Requirement: Search the entries for the word "linearization". Copy each line in which it is found.

(Beginning of Data to use)

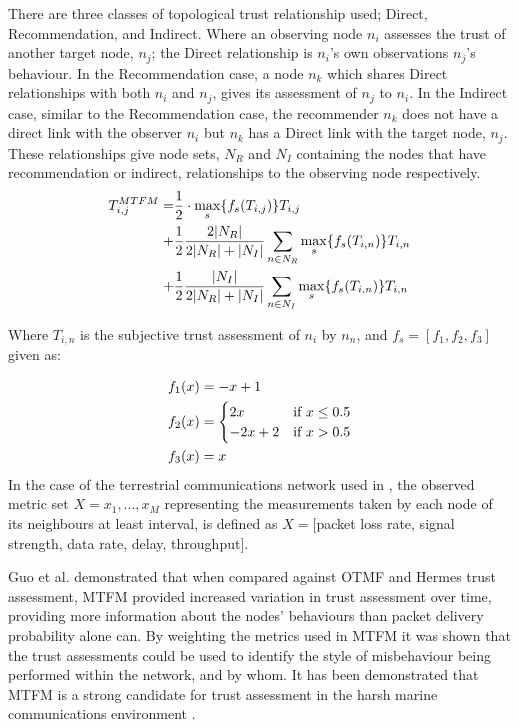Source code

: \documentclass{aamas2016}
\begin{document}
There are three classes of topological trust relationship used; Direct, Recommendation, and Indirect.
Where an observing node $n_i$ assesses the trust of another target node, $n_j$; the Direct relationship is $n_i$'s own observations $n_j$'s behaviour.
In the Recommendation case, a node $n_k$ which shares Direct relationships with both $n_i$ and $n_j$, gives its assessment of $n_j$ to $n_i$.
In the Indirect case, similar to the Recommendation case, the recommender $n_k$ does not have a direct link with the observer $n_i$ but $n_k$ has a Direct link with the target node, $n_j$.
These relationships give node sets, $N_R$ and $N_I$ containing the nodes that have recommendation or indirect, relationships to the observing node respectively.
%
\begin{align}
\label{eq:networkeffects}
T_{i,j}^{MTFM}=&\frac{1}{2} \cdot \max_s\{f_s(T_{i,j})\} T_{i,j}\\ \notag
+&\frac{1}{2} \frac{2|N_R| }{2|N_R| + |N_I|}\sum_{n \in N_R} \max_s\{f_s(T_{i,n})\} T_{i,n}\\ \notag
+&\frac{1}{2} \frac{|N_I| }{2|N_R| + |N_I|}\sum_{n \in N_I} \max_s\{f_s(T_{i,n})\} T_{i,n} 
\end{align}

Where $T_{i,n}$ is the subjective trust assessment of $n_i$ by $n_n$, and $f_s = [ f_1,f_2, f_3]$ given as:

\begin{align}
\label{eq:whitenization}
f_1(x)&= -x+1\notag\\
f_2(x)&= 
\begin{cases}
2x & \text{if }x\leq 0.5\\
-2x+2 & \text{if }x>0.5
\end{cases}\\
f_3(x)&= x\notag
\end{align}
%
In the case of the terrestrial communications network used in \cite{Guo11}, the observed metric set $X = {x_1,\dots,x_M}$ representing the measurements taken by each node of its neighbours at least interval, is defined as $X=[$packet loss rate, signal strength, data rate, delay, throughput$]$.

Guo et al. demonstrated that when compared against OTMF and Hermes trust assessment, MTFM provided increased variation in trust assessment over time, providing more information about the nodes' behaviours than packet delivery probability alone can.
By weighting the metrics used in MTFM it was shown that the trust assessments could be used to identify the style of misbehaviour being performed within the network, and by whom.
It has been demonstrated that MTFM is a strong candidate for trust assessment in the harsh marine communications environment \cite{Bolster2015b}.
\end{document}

(End of Data to use)
(Beginning of Data to use)

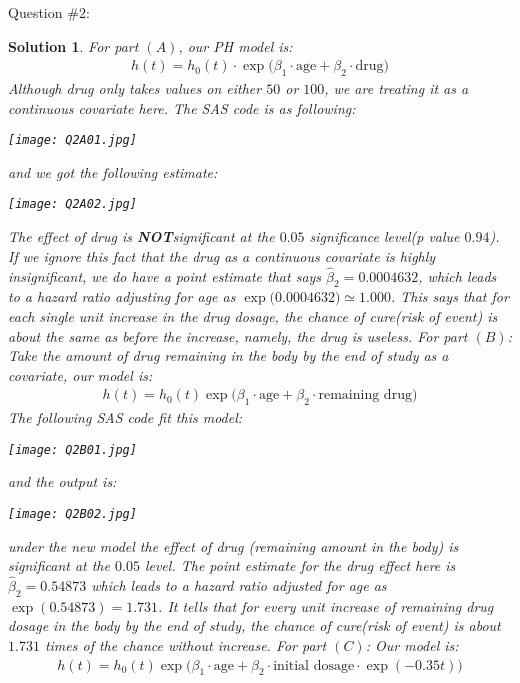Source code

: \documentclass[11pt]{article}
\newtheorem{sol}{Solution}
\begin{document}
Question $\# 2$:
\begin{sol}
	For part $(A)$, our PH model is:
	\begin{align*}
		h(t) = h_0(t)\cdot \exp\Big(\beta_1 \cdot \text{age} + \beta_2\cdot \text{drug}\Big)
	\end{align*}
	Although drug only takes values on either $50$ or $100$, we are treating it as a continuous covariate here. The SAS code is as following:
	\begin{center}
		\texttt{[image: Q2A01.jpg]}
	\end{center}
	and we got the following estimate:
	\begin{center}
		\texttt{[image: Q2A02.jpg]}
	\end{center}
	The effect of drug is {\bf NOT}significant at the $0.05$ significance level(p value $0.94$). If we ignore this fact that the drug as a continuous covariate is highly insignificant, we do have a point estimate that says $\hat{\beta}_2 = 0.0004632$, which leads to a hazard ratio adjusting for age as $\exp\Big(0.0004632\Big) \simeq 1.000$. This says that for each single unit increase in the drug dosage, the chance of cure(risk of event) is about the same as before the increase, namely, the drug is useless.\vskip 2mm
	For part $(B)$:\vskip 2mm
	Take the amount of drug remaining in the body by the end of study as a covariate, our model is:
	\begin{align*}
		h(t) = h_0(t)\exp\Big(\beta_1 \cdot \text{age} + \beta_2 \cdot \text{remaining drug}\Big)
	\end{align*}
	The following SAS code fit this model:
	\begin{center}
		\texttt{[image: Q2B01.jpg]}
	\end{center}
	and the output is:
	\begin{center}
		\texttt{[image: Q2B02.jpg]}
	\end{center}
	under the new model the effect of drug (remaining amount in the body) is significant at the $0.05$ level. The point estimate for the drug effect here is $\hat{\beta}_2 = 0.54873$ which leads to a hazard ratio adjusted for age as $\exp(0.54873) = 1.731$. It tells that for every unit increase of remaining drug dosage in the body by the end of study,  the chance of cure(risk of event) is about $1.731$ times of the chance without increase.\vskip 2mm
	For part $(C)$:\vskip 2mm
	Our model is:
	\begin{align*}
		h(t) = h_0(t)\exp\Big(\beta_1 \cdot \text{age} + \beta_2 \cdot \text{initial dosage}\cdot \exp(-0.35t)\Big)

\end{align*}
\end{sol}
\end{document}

(End of Data to use)
(Beginning of Data to use)

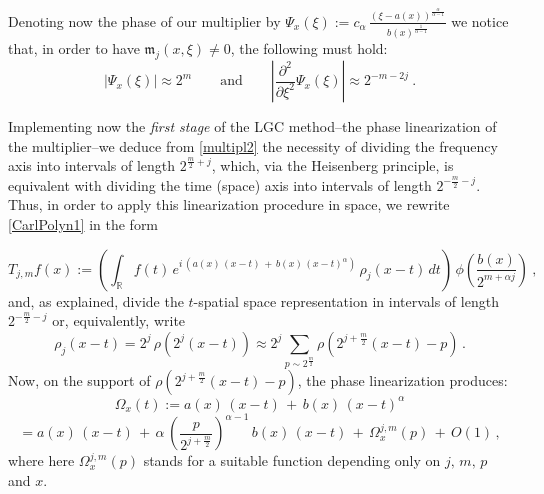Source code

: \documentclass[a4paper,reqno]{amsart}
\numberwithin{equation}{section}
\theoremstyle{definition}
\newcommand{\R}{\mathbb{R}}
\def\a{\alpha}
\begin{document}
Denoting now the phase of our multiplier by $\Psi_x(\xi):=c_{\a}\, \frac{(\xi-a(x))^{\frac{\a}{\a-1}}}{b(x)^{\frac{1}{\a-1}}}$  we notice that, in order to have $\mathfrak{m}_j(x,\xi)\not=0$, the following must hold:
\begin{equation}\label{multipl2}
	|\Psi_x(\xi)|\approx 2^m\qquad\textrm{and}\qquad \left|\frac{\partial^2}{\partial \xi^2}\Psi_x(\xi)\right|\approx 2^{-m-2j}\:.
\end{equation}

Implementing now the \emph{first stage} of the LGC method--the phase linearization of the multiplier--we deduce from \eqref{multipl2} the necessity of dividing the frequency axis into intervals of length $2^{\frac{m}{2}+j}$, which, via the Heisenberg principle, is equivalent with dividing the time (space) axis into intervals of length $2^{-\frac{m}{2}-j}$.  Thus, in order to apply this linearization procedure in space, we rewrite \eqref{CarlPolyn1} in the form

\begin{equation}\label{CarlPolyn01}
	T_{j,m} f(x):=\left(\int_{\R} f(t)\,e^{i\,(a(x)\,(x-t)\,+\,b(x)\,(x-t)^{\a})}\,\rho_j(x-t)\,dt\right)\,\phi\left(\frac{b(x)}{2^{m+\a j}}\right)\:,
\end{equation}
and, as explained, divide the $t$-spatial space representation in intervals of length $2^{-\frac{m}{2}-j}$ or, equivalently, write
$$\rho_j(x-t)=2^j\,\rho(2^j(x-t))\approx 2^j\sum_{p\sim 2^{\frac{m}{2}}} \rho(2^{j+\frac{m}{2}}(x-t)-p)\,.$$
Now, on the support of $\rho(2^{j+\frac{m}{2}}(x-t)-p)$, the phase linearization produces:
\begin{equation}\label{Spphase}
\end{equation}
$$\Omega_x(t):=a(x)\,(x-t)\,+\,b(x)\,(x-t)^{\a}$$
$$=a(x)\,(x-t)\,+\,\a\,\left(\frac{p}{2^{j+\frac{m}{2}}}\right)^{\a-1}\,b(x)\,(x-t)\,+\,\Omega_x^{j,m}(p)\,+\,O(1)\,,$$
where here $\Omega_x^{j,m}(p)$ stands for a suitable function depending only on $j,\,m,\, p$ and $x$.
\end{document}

(End of Data to use)

Task result:
Implementing now the \emph{first stage} of the LGC method--the phase linearization of the multiplier--we deduce from \eqref{multipl2} the necessity of dividing the frequency axis into intervals of length $2^{\frac{m}{2}+j}$, which, via the Heisenberg principle, is equivalent with dividing the time (space) axis into intervals of length $2^{-\frac{m}{2}-j}$.  Thus, in order to apply this linearization procedure in space, we rewrite \eqref{CarlPolyn1} in the form
Now, on the support of $\rho(2^{j+\frac{m}{2}}(x-t)-p)$, the phase linearization produces:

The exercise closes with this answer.